Problem to solve:
Leave the pictures aside. Retype exactly the lines from the top of the data below through the one holding "### Planning / Pbehaviors".

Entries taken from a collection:
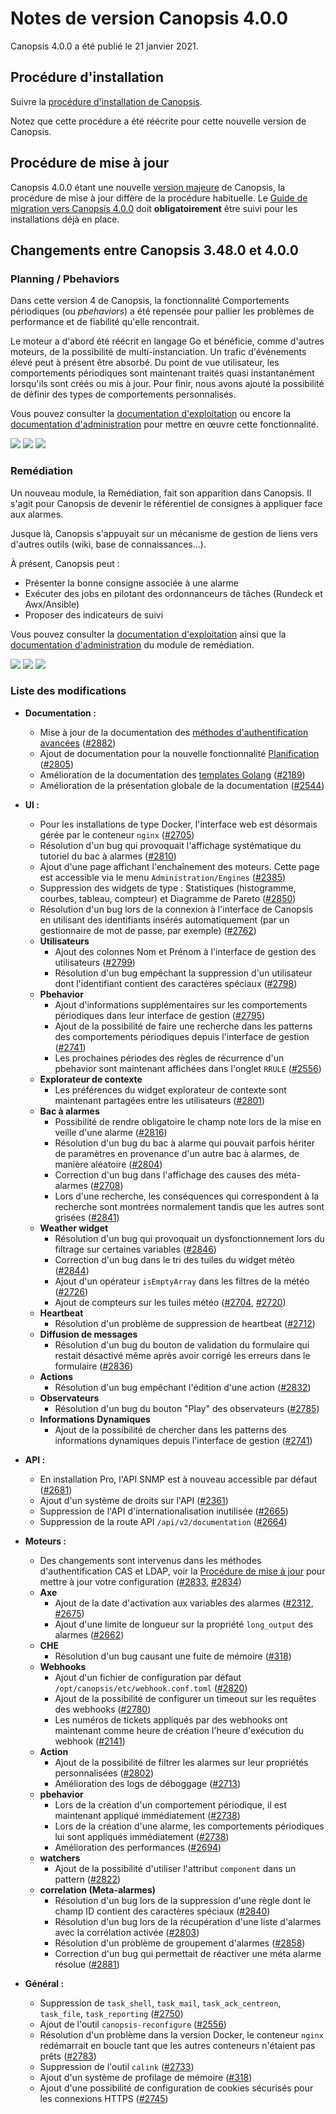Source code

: # Notes de version Canopsis 4.0.0

Canopsis 4.0.0 a été publié le 21 janvier 2021.

## Procédure d'installation

Suivre la [procédure d'installation de Canopsis](../guide-administration/installation/index.md).

Notez que cette procédure a été réécrite pour cette nouvelle version de Canopsis.

## Procédure de mise à jour

Canopsis 4.0.0 étant une nouvelle [version majeure](../guide-administration/mise-a-jour/numeros-version-canopsis.md) de Canopsis, la procédure de mise à jour diffère de la procédure habituelle. Le [Guide de migration vers Canopsis 4.0.0](migration/migration-4.0.0.md) doit **obligatoirement** être suivi pour les installations déjà en place.

## Changements entre Canopsis 3.48.0 et 4.0.0

### Planning / Pbehaviors

Dans cette version 4 de Canopsis, la fonctionnalité Comportements périodiques (ou *pbehaviors*) a été repensée pour pallier les problèmes de performance et de fiabilité qu'elle rencontrait.

Le moteur a d'abord été réécrit en langage Go et bénéficie, comme d'autres moteurs, de la possibilité de multi-instanciation. Un trafic d'événements élevé peut à présent être absorbé.
Du point de vue utilisateur, les comportements périodiques sont maintenant traités quasi instantanément lorsqu'ils sont créés ou mis à jour.
Pour finir, nous avons ajouté la possibilité de définir des types de comportements personnalisés.

Vous pouvez consulter la [documentation d'exploitation](../guide-utilisation/cas-d-usage/comportements_periodiques.md) ou encore la [documentation d'administration](../guide-administration/moteurs/moteur-pbehavior.md) pour mettre en œuvre cette fonctionnalité.

![](./img/4.0.0-planning-1.png)
![](./img/4.0.0-planning-2.png)
![](./img/4.0.0-planning-3.png)

### Remédiation

Un nouveau module, la Remédiation, fait son apparition dans Canopsis. Il s'agit pour Canopsis de devenir le référentiel de consignes à appliquer face aux alarmes.

Jusque là, Canopsis s'appuyait sur un mécanisme de gestion de liens vers d'autres outils (wiki, base de connaissances…).

À présent, Canopsis peut :

* Présenter la bonne consigne associée à une alarme
* Exécuter des jobs en pilotant des ordonnanceurs de tâches (Rundeck et Awx/Ansible)
* Proposer des indicateurs de suivi

Vous pouvez consulter la [documentation d'exploitation](../guide-utilisation/remediation/index.md) ainsi que la [documentation d'administration](../guide-administration/remediation/index.md) du module de remédiation.

![](./img/4.0.0-remediation-1.png)
![](./img/4.0.0-remediation-2.png)
![](./img/4.0.0-remediation-3.png)

### Liste des modifications

*  **Documentation :**
    * Mise à jour de la documentation des [méthodes d'authentification avancées](../guide-administration/administration-avancee/methodes-authentification-avancees.md) ([#2882](https://git.canopsis.net/canopsis/canopsis/-/issues/2882))
    * Ajout de documentation pour la nouvelle fonctionnalité [Planification](../guide-administration/moteurs/moteur-pbehavior.md) ([#2805](https://git.canopsis.net/canopsis/canopsis/-/issues/2805))
    * Amélioration de la documentation des [templates Golang](../guide-utilisation/templates-go/) ([#2189](https://git.canopsis.net/canopsis/canopsis/-/issues/2189))
    * Amélioration de la présentation globale de la documentation ([#2544](https://git.canopsis.net/canopsis/canopsis/-/issues/2544))
*  **UI :**
    * Pour les installations de type Docker, l'interface web est désormais gérée par le conteneur `nginx` ([#2705](https://git.canopsis.net/canopsis/canopsis/-/issues/2705))
    * Résolution d'un bug qui provoquait l'affichage systématique du tutoriel du bac à alarmes ([#2810](https://git.canopsis.net/canopsis/canopsis/-/issues/2810))
    * Ajout d'une page affichant l'enchaînement des moteurs. Cette page est accessible via le menu `Administration/Engines` ([#2385](https://git.canopsis.net/canopsis/canopsis/-/issues/2385))
    * Suppression des widgets de type : Statistiques (histogramme, courbes, tableau, compteur) et Diagramme de Pareto ([#2850](https://git.canopsis.net/canopsis/canopsis/-/issues/2850))
    * Résolution d'un bug lors de la connexion à l'interface de Canopsis en utilisant des identifiants insérés automatiquement (par un gestionnaire de mot de passe, par exemple) ([#2762](https://git.canopsis.net/canopsis/canopsis/-/issues/2762))
    * **Utilisateurs**
        * Ajout des colonnes Nom et Prénom à l'interface de gestion des utilisateurs ([#2799](https://git.canopsis.net/canopsis/canopsis/-/issues/2799))
        * Résolution d'un bug empêchant la suppression d'un utilisateur dont l'identifiant contient des caractères spéciaux ([#2798](https://git.canopsis.net/canopsis/canopsis/-/issues/2798))
    * **Pbehavior**
        * Ajout d'informations supplémentaires sur les comportements périodiques dans leur interface de gestion ([#2795](https://git.canopsis.net/canopsis/canopsis/-/issues/2795))
        * Ajout de la possibilité de faire une recherche dans les patterns des comportements périodiques depuis l'interface de gestion ([#2741](https://git.canopsis.net/canopsis/canopsis/-/issues/2741))
        * Les prochaines périodes des règles de récurrence d'un pbehavior sont maintenant affichées dans l'onglet `RRULE` ([#2556](https://git.canopsis.net/canopsis/canopsis/-/issues/2556))
    * **Explorateur de contexte**
        * Les préférences du widget explorateur de contexte sont maintenant partagées entre les utilisateurs ([#2801](https://git.canopsis.net/canopsis/canopsis/-/issues/2801))
    * **Bac à alarmes**
        * Possibilité de rendre obligatoire le champ note lors de la mise en veille d'une alarme ([#2816](https://git.canopsis.net/canopsis/canopsis/-/issues/2816))
        * Résolution d'un bug du bac à alarme qui pouvait parfois hériter de paramètres en provenance d'un autre bac à alarmes, de manière aléatoire ([#2804](https://git.canopsis.net/canopsis/canopsis/-/issues/2804))
        * Correction d'un bug dans l'affichage des causes des méta-alarmes ([#2708](https://git.canopsis.net/canopsis/canopsis/-/issues/2708))
        * Lors d'une recherche, les conséquences qui correspondent à la recherche sont montrées normalement tandis que les autres sont grisées ([#2841](https://git.canopsis.net/canopsis/canopsis/-/issues/2841))
    * **Weather widget**
        * Résolution d'un bug qui provoquait un dysfonctionnement lors du filtrage sur certaines variables ([#2846](https://git.canopsis.net/canopsis/canopsis/-/issues/2846))
        * Correction d'un bug dans le tri des tuiles du widget météo ([#2844](https://git.canopsis.net/canopsis/canopsis/-/issues/2844))
        * Ajout d'un opérateur `isEmptyArray` dans les filtres de la météo ([#2726](https://git.canopsis.net/canopsis/canopsis/-/issues/2726))
        * Ajout de compteurs sur les tuiles météo ([#2704](https://git.canopsis.net/canopsis/canopsis/-/issues/2704), [#2720](https://git.canopsis.net/canopsis/canopsis/-/issues/2720))
    * **Heartbeat**
        * Résolution d'un problème de suppression de heartbeat ([#2712](https://git.canopsis.net/canopsis/canopsis/-/issues/2712))
    * **Diffusion de messages**
        * Résolution d'un bug du bouton de validation du formulaire qui restait désactivé même après avoir corrigé les erreurs dans le formulaire ([#2836](https://git.canopsis.net/canopsis/canopsis/-/issues/2836))
    * **Actions**
        * Résolution d'un bug empêchant l'édition d'une action ([#2832](https://git.canopsis.net/canopsis/canopsis/-/issues/2832))
    * **Observateurs**
        * Résolution d'un bug du bouton "Play" des observateurs ([#2785](https://git.canopsis.net/canopsis/canopsis/-/issues/2785))
    * **Informations Dynamiques**
        * Ajout de la possibilité de chercher dans les patterns des informations dynamiques depuis l'interface de gestion ([#2741](https://git.canopsis.net/canopsis/canopsis/-/issues/2741))

*  **API :**
    * En installation Pro, l'API SNMP est à nouveau accessible par défaut ([#2681](https://git.canopsis.net/canopsis/canopsis/-/issues/2681))
    * Ajout d'un système de droits sur l'API ([#2361](https://git.canopsis.net/canopsis/canopsis/-/issues/2361))
    * Suppression de l'API d'internationalisation inutilisée ([#2665](https://git.canopsis.net/canopsis/canopsis/-/issues/2665))
    * Suppression de la route API `/api/v2/documentation` ([#2664](https://git.canopsis.net/canopsis/canopsis/-/issues/2664))
*  **Moteurs :**
    * Des changements sont intervenus dans les méthodes d'authentification CAS et LDAP, voir la [Procédure de mise à jour](#procedure-de-mise-a-jour) pour mettre à jour votre configuration ([#2833](https://git.canopsis.net/canopsis/canopsis/-/issues/2833), [#2834](https://git.canopsis.net/canopsis/canopsis/-/issues/2834))
    * **Axe**
        * Ajout de la date d'activation aux variables des alarmes ([#2312](https://git.canopsis.net/canopsis/canopsis/-/issues/2312), [#2675](https://git.canopsis.net/canopsis/canopsis/-/issues/2675))
        * Ajout d'une limite de longueur sur la propriété `long_output` des alarmes ([#2662](https://git.canopsis.net/canopsis/canopsis/-/issues/2662))
    * **CHE**
        * Résolution d'un bug causant une fuite de mémoire ([#318](https://git.canopsis.net/canopsis/go-engines/-/issues/318))
    * **Webhooks**
        * Ajout d'un fichier de configuration par défaut `/opt/canopsis/etc/webhook.conf.toml` ([#2820](https://git.canopsis.net/canopsis/canopsis/-/issues/2820))
        * Ajout de la possibilité de configurer un timeout sur les requêtes des webhooks ([#2780](https://git.canopsis.net/canopsis/canopsis/-/issues/2780))
        * Les numéros de tickets appliqués par des webhooks ont maintenant comme heure de création l'heure d'exécution du webhook ([#2141](https://git.canopsis.net/canopsis/canopsis/-/issues/2141))
    * **Action**
        * Ajout de la possibilité de filtrer les alarmes sur leur propriétés personnalisées ([#2802](https://git.canopsis.net/canopsis/canopsis/-/issues/2802))
        * Amélioration des logs de déboggage ([#2713](https://git.canopsis.net/canopsis/canopsis/-/issues/2713))
    * **pbehavior**
        * Lors de la création d'un comportement périodique, il est maintenant appliqué immédiatement ([#2738](https://git.canopsis.net/canopsis/canopsis/-/issues/2738))
        * Lors de la création d'une alarme, les comportements périodiques lui sont appliqués immédiatement ([#2738](https://git.canopsis.net/canopsis/canopsis/-/issues/2738))
        * Amélioration des performances ([#2694](https://git.canopsis.net/canopsis/canopsis/-/issues/2694))
    * **watchers**
        * Ajout de la possibilité d'utiliser l'attribut `component` dans un pattern ([#2822](https://git.canopsis.net/canopsis/canopsis/-/issues/2822))
    * **correlation (Meta-alarmes)**
        * Résolution d'un bug lors de la suppression d'une règle dont le champ ID contient des caractères spéciaux ([#2840](https://git.canopsis.net/canopsis/canopsis/-/issues/2840))
        * Résolution d'un bug lors de la récupération d'une liste d'alarmes avec la corrélation activée ([#2803](https://git.canopsis.net/canopsis/canopsis/-/issues/2803))
        * Résolution d'un problème de groupement d'alarmes ([#2858](https://git.canopsis.net/canopsis/canopsis/-/issues/2858))
        * Correction d'un bug qui permettait de réactiver une méta alarme résolue ([#2881](https://git.canopsis.net/canopsis/canopsis/-/issues/2881))
*  **Général :**
    * Suppression de `task_shell`, `task_mail`, `task_ack_centreon`, `task_file`, `task_reporting` ([#2750](https://git.canopsis.net/canopsis/canopsis/-/issues/2750))
    * Ajout de l'outil `canopsis-reconfigure` ([#2556](https://git.canopsis.net/canopsis/canopsis/-/issues/2556))
    * Résolution d'un problème dans la version Docker, le conteneur `nginx` redémarrait en boucle tant que les autres conteneurs n'étaient pas prêts ([#2783](https://git.canopsis.net/canopsis/canopsis/-/issues/2783))
    * Suppression de l'outil `calink` ([#2733](https://git.canopsis.net/canopsis/canopsis/-/issues/2733))
    * Ajout d'un système de profilage de mémoire ([#318](https://git.canopsis.net/canopsis/go-engines/-/issues/318))
    * Ajout d'une possibilité de configuration de cookies sécurisés pour les connexions HTTPS ([#2745](https://git.canopsis.net/canopsis/canopsis/-/issues/2745))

Finished task:
Source code

: # Notes de version Canopsis 4.0.0

Canopsis 4.0.0 a été publié le 21 janvier 2021.

## Procédure d'installation

Suivre la [procédure d'installation de Canopsis](../guide-administration/installation/index.md).

Notez que cette procédure a été réécrite pour cette nouvelle version de Canopsis.

## Procédure de mise à jour

Canopsis 4.0.0 étant une nouvelle [version majeure](../guide-administration/mise-a-jour/numeros-version-canopsis.md) de Canopsis, la procédure de mise à jour diffère de la procédure habituelle. Le [Guide de migration vers Canopsis 4.0.0](migration/migration-4.0.0.md) doit **obligatoirement** être suivi pour les installations déjà en place.

## Changements entre Canopsis 3.48.0 et 4.0.0

### Planning / Pbehaviors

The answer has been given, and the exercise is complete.